Die Anführer des Putsches repräsentieren eine Fraktion des Militärs und des Staatsapparats. Unter der AKP-Regierung entfernte sich die Türkei von den kemalistischen Prinzipien und auch auf dem Kampffeld musste die Armee Rückschläge einstecken. Ungeachtet ihrer militärischen Überlegenheit gelang es der Armee innerhalb des vergangenen Jahres nicht, die PKK entscheidend zu schwächen. Der türkische Journalist Ahmet Sik sieht die Triebkraft der Putschisten auch darin, den Säuberungen des Erdoğan-Regimes zuvorzukommen. Erdoğan plante bei der diesjährigen Sitzung des Hohen Militärrats missliebige Angehörige innerhalb der Streitkräfte zu entfernen. Unter Vorsitz des Staatspräsidenten werden bei diesem Treffen Ende August die Beförderungen und Pensionierungen beschlossen. Offenbar wollten einige Militärs, die sich am Putschversuch beteiligt haben, verhindern, dass sie Ende August aus dem Dienst ausscheiden müssen. So seien die Planer des Putsches unter Druck geraten und sie mussten mit einem »Plan B« ihren Putsch vorziehen, schreibt Sik.

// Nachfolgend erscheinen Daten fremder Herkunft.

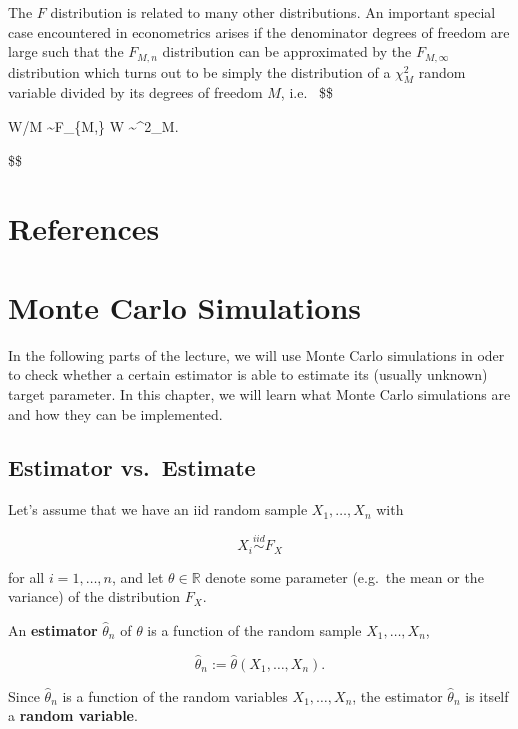 \documentclass[
  letterpaper,
  DIV=11,
  numbers=noendperiod]{scrreprt}
\theoremstyle{definition}
\theoremstyle{plain}
\theoremstyle{plain}
\theoremstyle{remark}
\begin{document}
The \(F\) distribution is related to many other distributions. An
important special case encountered in econometrics arises if the
denominator degrees of freedom are large such that the \(F_{M,n}\)
distribution can be approximated by the \(F_{M,\infty}\) distribution
which turns out to be simply the distribution of a \(\chi^2_M\) random
variable divided by its degrees of freedom \(M\), i.e.~ \$\$

W/M \sim F\_\{M,\infty\} \quad{}\quad W \sim \chi\^{}2\_M.

\$\$


\hypertarget{references}{%
\chapter*{References}\label{references}}


\hypertarget{monte-carlo-simulations}{%
\chapter{Monte Carlo Simulations}\label{monte-carlo-simulations}}

In the following parts of the lecture, we will use Monte Carlo
simulations in oder to check whether a certain estimator is able to
estimate its (usually unknown) target parameter. In this chapter, we
will learn what Monte Carlo simulations are and how they can be
implemented.

\hypertarget{estimator-vs.-estimate}{%
\section{Estimator vs.~Estimate}\label{estimator-vs.-estimate}}

Let's assume that we have an iid random sample \(X_1,\dots,X_n\) with

\[
X_i\overset{iid}{\sim} F_X
\]

for all \(i=1,\dots,n\), and let \(\theta\in\mathbb{R}\) denote some
parameter (e.g.~the mean or the variance) of the distribution \(F_X\).

An \textbf{estimator} \(\hat\theta_n\) of \(\theta\) is a function of
the random sample \(X_1,\dots,X_n\),

\[
\hat\theta_n:=\hat\theta(X_1,\dots,X_n).
\]

Since \(\hat\theta_n\) is a function of the random variables
\(X_1,\dots,X_n\), the estimator \(\hat\theta_n\) is itself a
\textbf{random variable}.
\end{document}
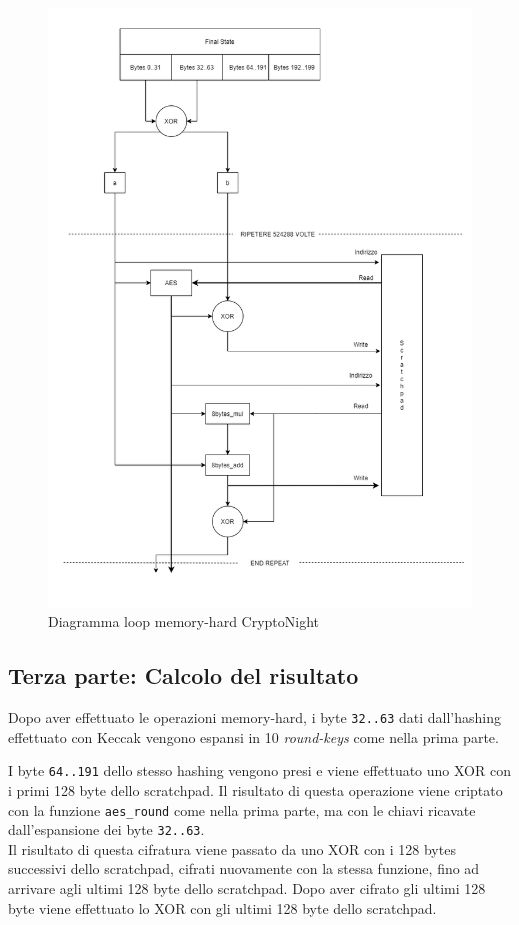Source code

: \begin{figure}[h]
  \centering
  \includegraphics[width = 1\textwidth]{image_pt2.png}
  \caption{Diagramma loop memory-hard CryptoNight}
  \label{fig:my_label}
\end{figure}

\subsection{Terza parte: Calcolo del
risultato}\label{terza-parte-calcolo-del-risultato}

Dopo aver effettuato le operazioni memory-hard, i byte \texttt{32..63}
dati dall'hashing effettuato con Keccak vengono espansi in 10
\emph{round-keys} come nella prima parte.

I byte \texttt{64..191} dello stesso hashing vengono presi e viene
effettuato uno XOR con i primi 128 byte dello scratchpad. Il risultato
di questa operazione viene criptato con la funzione \texttt{aes\_round}
come nella prima parte, ma con le chiavi ricavate dall'espansione dei
byte \texttt{32..63}.\\
Il risultato di questa cifratura viene passato da uno XOR con i 128
bytes successivi dello scratchpad, cifrati nuovamente con la stessa
funzione, fino ad arrivare agli ultimi 128 byte dello scratchpad. Dopo
aver cifrato gli ultimi 128 byte viene effettuato lo XOR con gli ultimi
128 byte dello scratchpad.

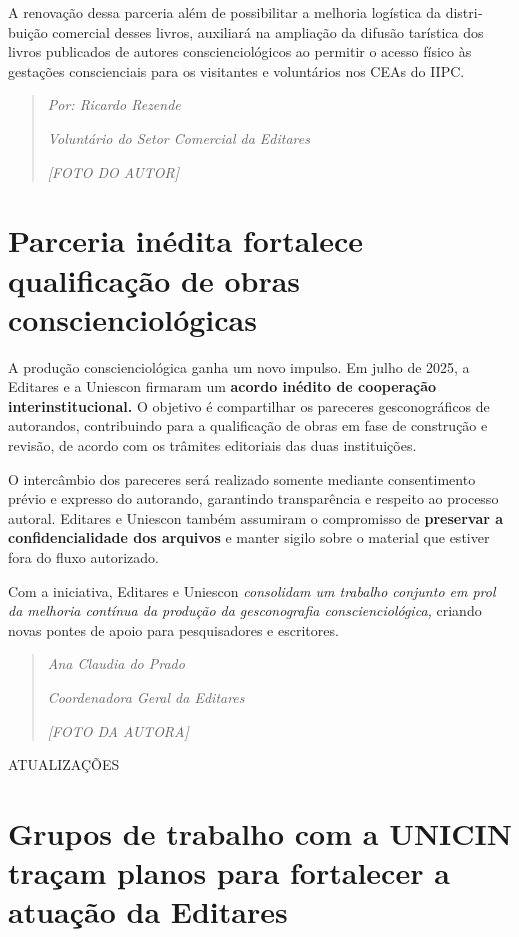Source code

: \documentclass[
]{article}
\begin{document}
A renovação dessa parceria além de possibilitar a melhoria logística da distri­buição comercial desses livros, auxiliará na ampliação da difusão tarística dos livros pu­blicados de autores conscienciológicos ao permitir o acesso físico às gestações conscien­ciais para os visitantes e voluntários nos CEAs do IIPC.

\begin{quote}
\emph{Por: Ricardo Rezende}

\emph{Voluntário do Setor Comercial da Editares}

\emph{{[}FOTO DO AUTOR{]}}
\end{quote}

\section{\texorpdfstring{ Parceria inédita fortalece qualificação de obras conscienciológicas}{ Parceria inédita fortalece qualificação de obras conscienciológicas}}\label{parceria-inuxe9dita-fortalece-qualificauxe7uxe3o-de-obras-consciencioluxf3gicas}

A produção conscienciológica ganha um novo impulso. Em julho de 2025, a Editares e a Uniescon firmaram um \textbf{acordo inédito de cooperação interinstitucional.} O objetivo é compartilhar os pareceres gesconográficos de autorandos, contribuindo para a qualificação de obras em fase de construção e revisão, de acordo com os trâmites editoriais das duas instituições.

O intercâmbio dos pareceres será realizado somente mediante consentimento prévio e expresso do autorando, garantindo transparência e respeito ao processo autoral. Editares e Uniescon também assumiram o compromisso de \textbf{preservar a confidencialidade dos arquivos} e manter sigilo sobre o material que estiver fora do fluxo autorizado.

Com a iniciativa, Editares e Uniescon \emph{consolidam um trabalho conjunto em prol da melhoria contínua da produção da gesconografia conscienciológica,} criando novas pontes de apoio para pesquisadores e escritores.

\begin{quote}
\emph{Ana Claudia do Prado}

\emph{Coordenadora Geral da Editares}

\emph{{[}FOTO DA AUTORA{]}}
\end{quote}

ATUALIZAÇÕES

\section{Grupos de trabalho com a UNICIN traçam planos para fortalecer a atuação da Editares}\label{grupos-de-trabalho-com-a-unicin-trauxe7am-planos-para-fortalecer-a-atuauxe7uxe3o-da-editares}
\end{document}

Welche Rolle spielt das Militär in der Türkei?
In einer im staatlichen Fernsehsender TRT verlesenen Erklärung der Putschisten hieß es, dass Militär wolle »die verfassungsmäßige Ordnung, Demokratie, Menschenrechte und Freiheiten wiederherstellen«. Doch das Militär steht für das Gegenteil. Es ist nicht der erste Versuch des Militärs in der Türkei eine gewählte Regierung aus dem Weg zu räumen. In der jüngeren türkischen Geschichte gab es gleich mehrere Militärputsche und Putschversuche, so in den Jahren 1960, 1971, 1980 und 1997. Das Militär spielte sich jedes mal als angeblicher Garant des »Friedens« und der »Demokratie« auf, doch für die Menschen in der Türkei bedeutete die Machtübernahme der Armee Unterdrückung, Folter und Mord. Ein erfolgreicher Coup hätte massive Repression nach sich gezogen. Deswegen ist es zu begrüßen, dass Menschen in der Türkei sich den Putschisten in den Weg stellten.
Das ist keine Selbstverständlichkeit, denn die türkischen Streitkräfte genossen in der Bevölkerung lange Zeit große Zustimmung und Akzeptanz. Das hohe Ansehen des Militärs hat seinen Ursprung in der Geschichte des türkischen Staates, welcher 1923 aus dem Sieg der türkischen Befreiungsarmee gegen die alliierten Mächte hervorging, die nach der Niederlage des Osmanischen Reiches im Ersten Weltkrieg das Land besetzt hielten. Der Führer des Widerstands gegen die Besatzung war der General Mustafa Kemal, später Atatürk (deutsch: Vater der Türken) genannt. Er blieb bis zu seinem Tod 1938 Präsident der neu geschaffenen Republik Türkei. Mit strenger Hand baute er einen Staat auf, der auf Nationalismus, einer starken Stellung des Militärs und strikter Trennung von Religion und Staat beruhte. Auch seine Nachfolger an der Spitze des Staates waren über Jahrzehnte hinweg Offiziere. Bis heute betrachtet sich das türkische Militär als Hüter des kemalistischen Erbes. Dieses Selbstverständnis drückt sich auch in der Hymne der türkischen Kriegsakademie aus, in der es heißt: »Wir haben diese Republik mit Blut und Weisheit geschaffen«, und weiter: »Selbst wenn die Hölle überkocht, bleiben wir die unsterblichen Wächter.« Dementsprechend griff das Militär wann immer es seine Machtstellung gefährdet sah unmittelbar in die Politik ein.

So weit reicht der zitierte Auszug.